• Try it: For each line below that contains the word "torque", return that line.

• Plain-text document sources:
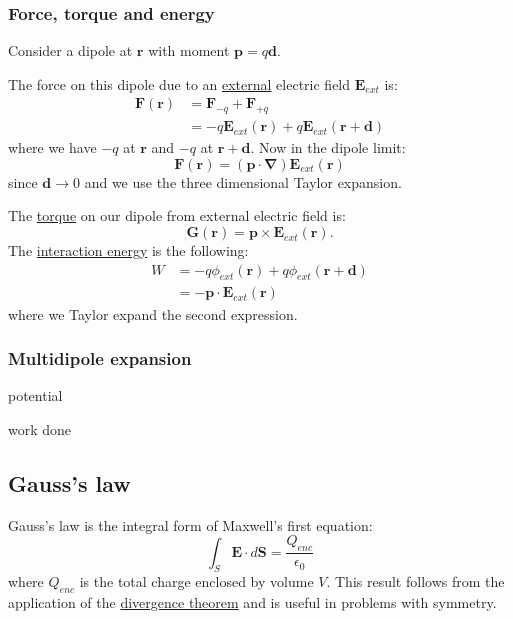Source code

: \documentclass{article}
\begin{document}
\newpage

\subsubsection{Force, torque and energy}

Consider a dipole at $\boldsymbol{r}$ with moment $\boldsymbol{p}=q\boldsymbol{d}$.

The force on this dipole due to an
\underline{external} electric field $\boldsymbol{E}_{ext}$ is:
\begin{align*}
    \boldsymbol{F}(\boldsymbol{r})
    &=\boldsymbol{F}_{-q}+\boldsymbol{F}_{+q} \\
    &=-q\boldsymbol{E}_{ext}(\boldsymbol{r})
    +q\boldsymbol{E}_{ext}(\boldsymbol{r}+\boldsymbol{d})
\end{align*}
where we have $-q$ at $\boldsymbol{r}$ and $-q$ at $\boldsymbol{r}+\boldsymbol{d}$.
Now in the dipole limit:
$$\boldsymbol{F}(\boldsymbol{r})
=(\boldsymbol{p}\cdot\boldsymbol{\nabla})
\boldsymbol{E}_{ext}(\boldsymbol{r})$$
since $\boldsymbol{d}\rightarrow0$ and we use the three dimensional Taylor expansion.

The \underline{torque} on our dipole from external electric field is:
$$\boldsymbol{G}(\boldsymbol{r})
=\boldsymbol{p}\times\boldsymbol{E}_{ext}(\boldsymbol{r}).$$
The \underline{interaction energy} is the following:
\begin{align*}
    W
    &=-q\phi_{ext}(\boldsymbol{r})
    +q\phi_{ext}(\boldsymbol{r}+\boldsymbol{d}) \\
    &=-\boldsymbol{p}\cdot
    \boldsymbol{E}_{ext}(\boldsymbol{r})
\end{align*}
where we Taylor expand the second expression.

\newpage

\subsubsection{Multidipole expansion}

potential

work done

\newpage

\subsection{Gauss's law}
Gauss's law is the integral form of Maxwell's first equation:
$$\int_S\boldsymbol{E}\cdot d\boldsymbol{S}
=\frac{Q_{enc}}{\epsilon_0}$$
where $Q_{enc}$ is the total charge enclosed by volume $V$. This result follows from the application of the \underline{divergence theorem} and is useful in problems with symmetry. 
\end{document}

• The answer:
\subsubsection{Force, torque and energy}
The \underline{torque} on our dipole from external electric field is:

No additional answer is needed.